Malgrado le nuove tecnologie è predominante il peso della prima industrializzazione come quelle tessili…

Solo le imprese tedesche produttrici di materiale elettrico, AEG e Siemens, venivano associate alle nuove tecnologie.

Verso il 1937 sorgono grandi imprese chimiche e petrolifere mentre scompaiono le tessili e siderurgiche e le minerarie.

Nel 1958 l’insieme dei colossi imprenditoriali legati all’automobilistico è già dominante.

La chimica ed il materiale elettrico completano la terna delle imprese dotate di nuove tecnologie. Verso il 1973 entrano in scena le imprese farmaceutiche. Venticinque anni dopo esse si sono moltiplicate e costituiscono la forza tecnologica ed industriale dell’Europa. Brillano per la loro assenza le imprese del settore informatico mentre vi sono grandi imprese per le telecomunicazioni.

Solo quelli che sono riusciti a sviluppare le nuove tecnologie si sono adattati alle nuove condizioni del mercato mondiale.

La diversificazione dei servizi

La legge di Clark, secondo la quale alla crescita dell’industria sarebbe seguita quella dei servizi, si è attuata con una precisione straordinaria. Il processo ha avuto varie fasi:

  • La prima fu costituita dallo sviluppo dei servizi moderni per il XIX secolo: l’auge dell’impresa moderna e l’apertura di nuovi tipi di lavoro per le donne, completò lo scenario di crescita del settore dei servizi tra il 1913 ed il 1950;
  • La seconda con la crescita dello Stato del Benessere (Welfare);
  • La terza fase ha origine nella decade del 1980 quando comincia la rivoluzione informatica ed esplode nel decennio seguente, quando l’informatica si combina con le telecomunicazioni.

I Paesi con reddito pro capite più elevato sono andati più avanti nel cammino della terziarizzazione.

I dati del 1998 fanno notare come sia molto interessante che la prima impresa di servizi europea non fosse altro che l’ottava, se la classificassimo insieme con quelle industriali.
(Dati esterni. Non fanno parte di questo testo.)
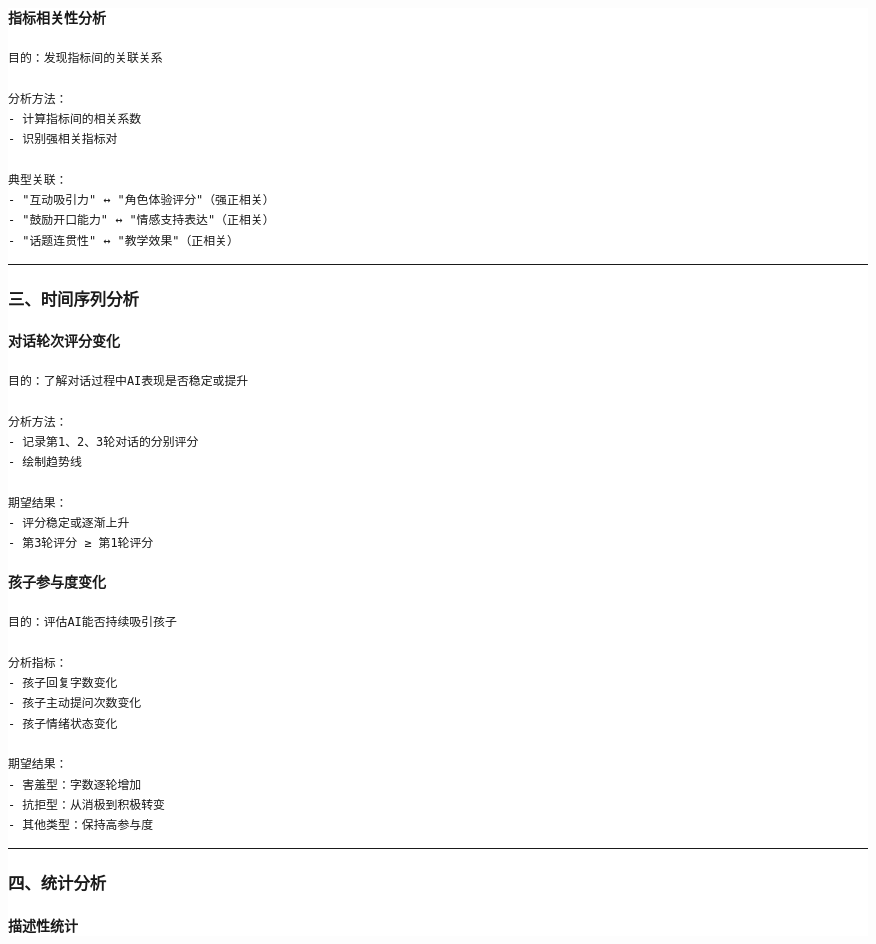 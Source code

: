 #### 指标相关性分析

```
目的：发现指标间的关联关系

分析方法：
- 计算指标间的相关系数
- 识别强相关指标对

典型关联：
- "互动吸引力" ↔ "角色体验评分"（强正相关）
- "鼓励开口能力" ↔ "情感支持表达"（正相关）
- "话题连贯性" ↔ "教学效果"（正相关）
```

---

### 三、时间序列分析

#### 对话轮次评分变化

```
目的：了解对话过程中AI表现是否稳定或提升

分析方法：
- 记录第1、2、3轮对话的分别评分
- 绘制趋势线

期望结果：
- 评分稳定或逐渐上升
- 第3轮评分 ≥ 第1轮评分
```

#### 孩子参与度变化

```
目的：评估AI能否持续吸引孩子

分析指标：
- 孩子回复字数变化
- 孩子主动提问次数变化
- 孩子情绪状态变化

期望结果：
- 害羞型：字数逐轮增加
- 抗拒型：从消极到积极转变
- 其他类型：保持高参与度
```

---

### 四、统计分析

#### 描述性统计
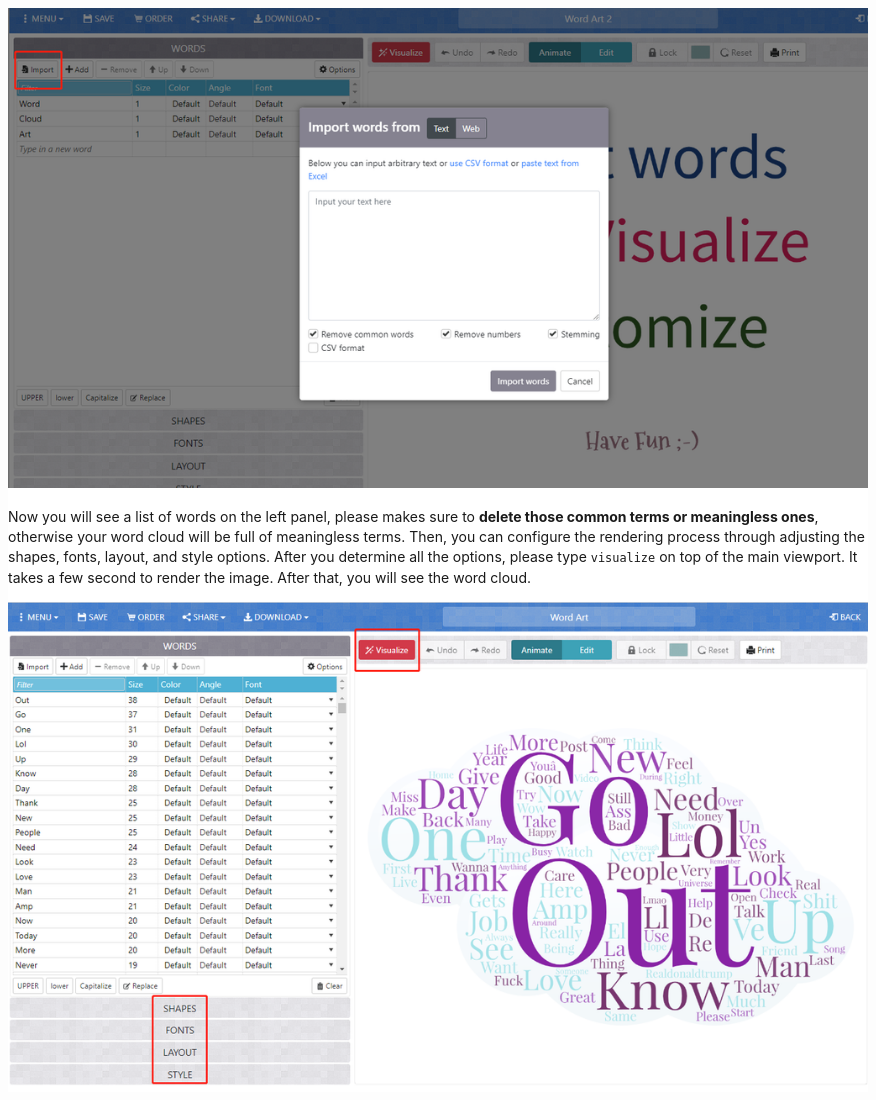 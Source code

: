 ![](img/import-box.png)


Now you will see a list of words on the left panel, please makes sure to **delete those common terms or meaningless ones**, otherwise your word cloud will be full of meaningless terms. Then, you can configure the rendering process through adjusting the shapes, fonts, layout, and style options. After you determine all the options, please type `visualize` on top of the main viewport. It takes a few second to render the image. After that, you will see the word cloud.

![](img/visualize.png)
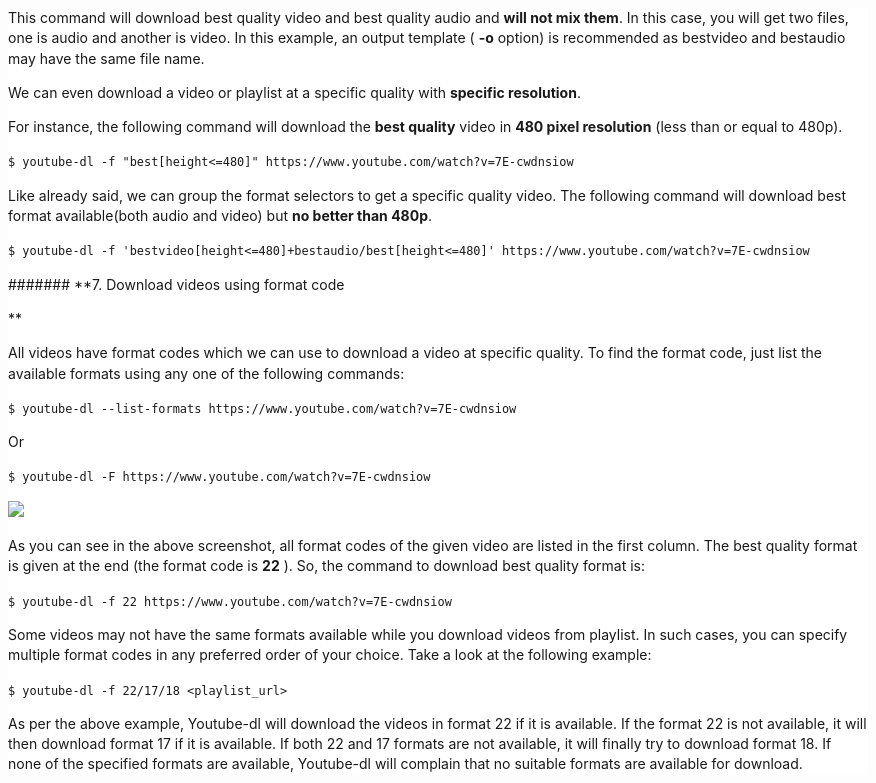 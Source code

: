 This command will download best quality video and best quality audio and **will not mix them**. In this case, you will get two files, one is audio and another is video. In this example, an output template ( **-o** option) is recommended as bestvideo and bestaudio may have the same file name.

We can even download a video or playlist at a specific quality with **specific resolution**.

For instance, the following command will download the **best quality** video in **480 pixel resolution** (less than or equal to 480p).

```
$ youtube-dl -f "best[height<=480]" https://www.youtube.com/watch?v=7E-cwdnsiow
```

Like already said, we can group the format selectors to get a specific quality video. The following command will download best format available(both audio and video) but **no better than 480p**.

```
$ youtube-dl -f 'bestvideo[height<=480]+bestaudio/best[height<=480]' https://www.youtube.com/watch?v=7E-cwdnsiow
```

####### **7. Download videos using format code

**

All videos have format codes which we can use to download a video at specific quality. To find the format code, just list the available formats using any one of the following commands:

```
$ youtube-dl --list-formats https://www.youtube.com/watch?v=7E-cwdnsiow
```

Or

```
$ youtube-dl -F https://www.youtube.com/watch?v=7E-cwdnsiow
```

![][9]

As you can see in the above screenshot, all format codes of the given video are listed in the first column. The best quality format is given at the end (the format code is **22** ). So, the command to download best quality format is:

```
$ youtube-dl -f 22 https://www.youtube.com/watch?v=7E-cwdnsiow
```

Some videos may not have the same formats available while you download videos from playlist. In such cases, you can specify multiple format codes in any preferred order of your choice. Take a look at the following example:

```
$ youtube-dl -f 22/17/18 <playlist_url>
```

As per the above example, Youtube-dl will download the videos in format 22 if it is available. If the format 22 is not available, it will then download format 17 if it is available. If both 22 and 17 formats are not available, it will finally try to download format 18. If none of the specified formats are available, Youtube-dl will complain that no suitable formats are available for download.


[#]: collector: (lujun9972)
[#]: translator: ( )
[#]: reviewer: ( )
[#]: publisher: ( )
[#]: url: ( )
[#]: subject: (Youtube-dl Tutorial With Examples For Beginners)
[#]: via: (https://www.ostechnix.com/youtube-dl-tutorial-with-examples-for-beginners/)
[#]: author: (sk https://www.ostechnix.com/author/sk/)
[a]: https://www.ostechnix.com/author/sk/
[b]: https://github.com/lujun9972
[1]: https://www.ostechnix.com/wp-content/uploads/2019/06/youtube-dl-720x340.png
[2]: https://www.ostechnix.com/clipgrab-youtube-downloader-converter/
[3]: https://www.ostechnix.com/mps-youtube-commandline-youtube-player-downloader/
[4]: https://ytdl-org.github.io/youtube-dl/supportedsites.html
[5]: https://www.ostechnix.com/manage-python-packages-using-pip/
[6]: https://www.ostechnix.com/install-ffmpeg-linux/
[7]: https://www.ostechnix.com/20-ffmpeg-commands-beginners/
[8]: https://www.ostechnix.com/wp-content/uploads/2019/06/List-all-available-formats-youtube-dl.png
[9]: https://www.ostechnix.com/wp-content/uploads/2019/06/List-all-available-formats-youtube-dl-1.png
[10]: https://ytdl-org.github.io/youtube-dl/index.html
[11]: https://github.com/ytdl-org/youtube-dl
[12]: https://jonlabelle.com/snippets/view/shell/youtube-dl-command
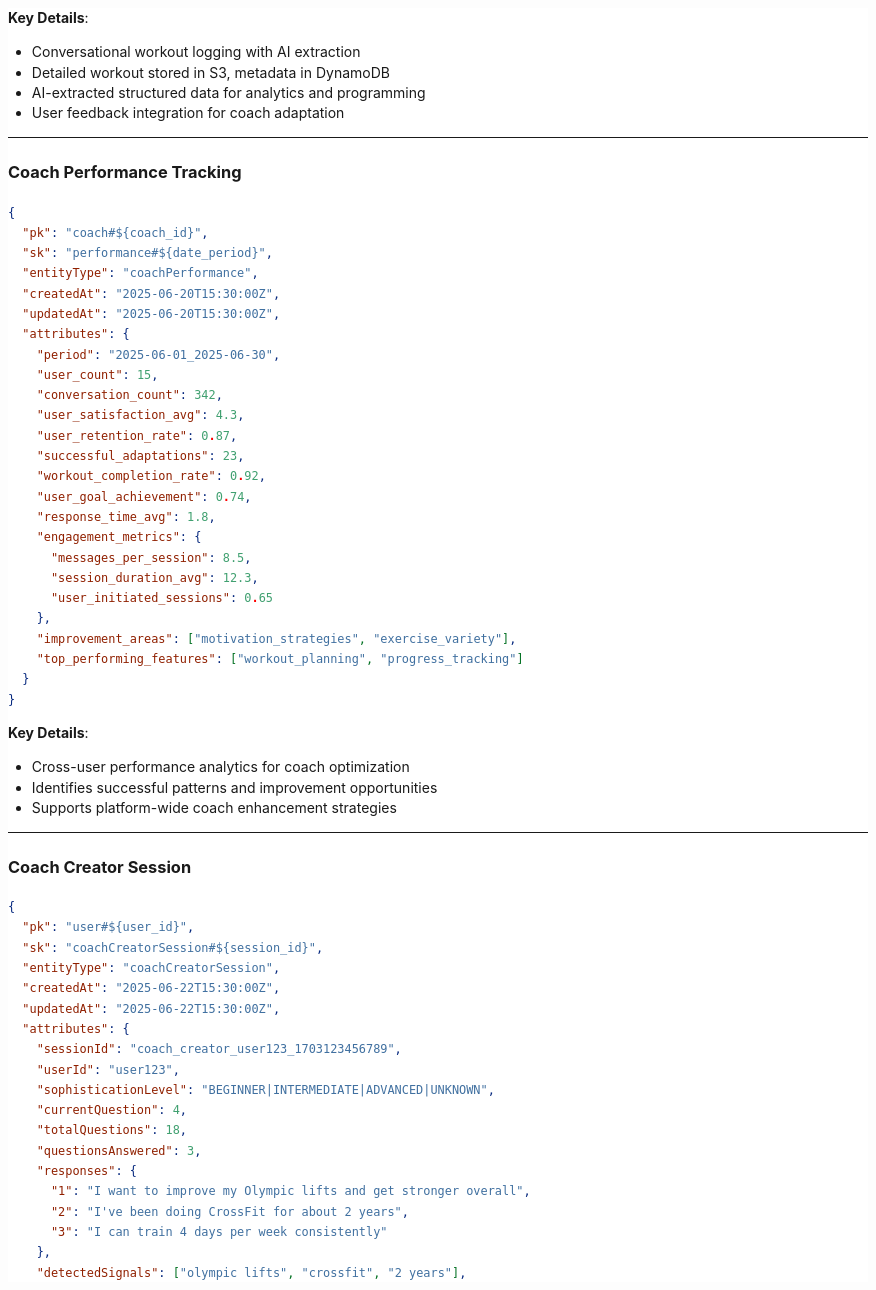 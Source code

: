 **Key Details**:
- Conversational workout logging with AI extraction
- Detailed workout stored in S3, metadata in DynamoDB
- AI-extracted structured data for analytics and programming
- User feedback integration for coach adaptation

---

### Coach Performance Tracking
```json
{
  "pk": "coach#${coach_id}",
  "sk": "performance#${date_period}",
  "entityType": "coachPerformance",
  "createdAt": "2025-06-20T15:30:00Z",
  "updatedAt": "2025-06-20T15:30:00Z",
  "attributes": {
    "period": "2025-06-01_2025-06-30",
    "user_count": 15,
    "conversation_count": 342,
    "user_satisfaction_avg": 4.3,
    "user_retention_rate": 0.87,
    "successful_adaptations": 23,
    "workout_completion_rate": 0.92,
    "user_goal_achievement": 0.74,
    "response_time_avg": 1.8,
    "engagement_metrics": {
      "messages_per_session": 8.5,
      "session_duration_avg": 12.3,
      "user_initiated_sessions": 0.65
    },
    "improvement_areas": ["motivation_strategies", "exercise_variety"],
    "top_performing_features": ["workout_planning", "progress_tracking"]
  }
}
```

**Key Details**:
- Cross-user performance analytics for coach optimization
- Identifies successful patterns and improvement opportunities
- Supports platform-wide coach enhancement strategies

---

### Coach Creator Session
```json
{
  "pk": "user#${user_id}",
  "sk": "coachCreatorSession#${session_id}",
  "entityType": "coachCreatorSession",
  "createdAt": "2025-06-22T15:30:00Z",
  "updatedAt": "2025-06-22T15:30:00Z",
  "attributes": {
    "sessionId": "coach_creator_user123_1703123456789",
    "userId": "user123",
    "sophisticationLevel": "BEGINNER|INTERMEDIATE|ADVANCED|UNKNOWN",
    "currentQuestion": 4,
    "totalQuestions": 18,
    "questionsAnswered": 3,
    "responses": {
      "1": "I want to improve my Olympic lifts and get stronger overall",
      "2": "I've been doing CrossFit for about 2 years",
      "3": "I can train 4 days per week consistently"
    },
    "detectedSignals": ["olympic lifts", "crossfit", "2 years"],
```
Le attuali imprese di telecomunicazione hanno sostituito le antiche grandi imprese di trasporto. Sono i grandi Paesi europei ad avere grandi imprese di telecomunicazione. La presenza dell’Italia è eccezionale. Lle imprese tedesche occupano un posto molto avvantaggiato tra quelle di servizi, ma non le francesi. Alcuni piccoli Paesi, che eccellono nel campo dell’industria, come la Svezia, non ottengono successi equivalenti nel campo dei servizi.